The problem isn’t that it didn’t work the first time. The problem was that I had made too many changes at once and now it was impossible to pinpoint which piece was failing just by looking at the result of my Frankenstein-memory-access-matrix-multiply.

Three of the four components were mostly self-contained and should have been unit tested. These were also the most complex changes, so they DEFINITELY should have been unit tested. What were the two obstacles that prevented me from unit testing this code?

First, was inexperience. I should own up to my own shortcomings before criticizing the code of other people. Even though I’ve been using C/C++ longer than any other language, there’s a lot I still need to learn. Just in this codebase alone: make files, extern ‘C’ code, and static inline functions [3] all showed me how little I truly know. Furthermore, I’ve never properly tested C/C++ software before with unit and integration testing.

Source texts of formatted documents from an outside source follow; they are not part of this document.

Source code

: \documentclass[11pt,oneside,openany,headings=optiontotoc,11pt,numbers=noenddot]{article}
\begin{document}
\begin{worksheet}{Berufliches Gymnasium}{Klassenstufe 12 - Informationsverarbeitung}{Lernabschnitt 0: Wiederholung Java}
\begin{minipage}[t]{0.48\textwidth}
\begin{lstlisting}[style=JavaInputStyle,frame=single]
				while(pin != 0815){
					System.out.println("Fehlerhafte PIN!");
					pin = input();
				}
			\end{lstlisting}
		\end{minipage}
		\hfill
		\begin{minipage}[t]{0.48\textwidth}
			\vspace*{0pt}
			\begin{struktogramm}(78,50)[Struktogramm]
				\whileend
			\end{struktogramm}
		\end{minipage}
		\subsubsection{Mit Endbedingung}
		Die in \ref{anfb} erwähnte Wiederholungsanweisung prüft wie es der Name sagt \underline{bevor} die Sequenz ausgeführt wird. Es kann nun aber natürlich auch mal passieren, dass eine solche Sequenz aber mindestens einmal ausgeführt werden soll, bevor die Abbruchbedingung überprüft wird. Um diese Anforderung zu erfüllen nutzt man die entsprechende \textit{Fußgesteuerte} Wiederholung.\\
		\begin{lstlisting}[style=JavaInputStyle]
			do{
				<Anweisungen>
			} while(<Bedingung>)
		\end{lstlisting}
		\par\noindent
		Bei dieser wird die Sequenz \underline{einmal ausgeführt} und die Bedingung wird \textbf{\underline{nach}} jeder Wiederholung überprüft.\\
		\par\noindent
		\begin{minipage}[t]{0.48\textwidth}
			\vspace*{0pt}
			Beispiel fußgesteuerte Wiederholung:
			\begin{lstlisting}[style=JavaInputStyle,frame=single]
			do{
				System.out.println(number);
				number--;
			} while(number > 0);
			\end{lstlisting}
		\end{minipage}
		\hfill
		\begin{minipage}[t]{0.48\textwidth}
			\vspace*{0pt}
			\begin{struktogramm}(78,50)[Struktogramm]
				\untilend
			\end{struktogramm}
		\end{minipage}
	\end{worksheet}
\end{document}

So there was no way I was going to slap a testing framework into this codebase without first receiving many well deserved battle scars.

Second, was code structure. Two things seem almost inescapable in software.

  1. If you don’t start a program with the intention of testing, as the program grows, it will probably get too difficult to ever test.
  2. Even when you start out testing a codebase, as the project grows and becomes more complex, it will eventually also get too difficult to test.

This code is strictly academic, for learning purposes only. They thankfully included some handy debugging functionality to the project, but its creators didn’t imagine people would need to properly test this code. From the complexity of how the code is linked together to the static inline functions that make some important components impossible to access, this is not convenient to test.

I write this the day of my well learned lesson. In the coming weeks, I hope to learn a number of things about software testing in general, testing C/C++, and understanding some of the internals that have given me so much grief today.

References:

  1. http://www.netlib.org/blas/
  2. Yea, I’ve done that. Not proud of it. I got what I deserved.
  3. Static inline functions actually made a lot of sense in this context since we’re trying to optimize the code to be wicked fast. Why declare a C function as static inline?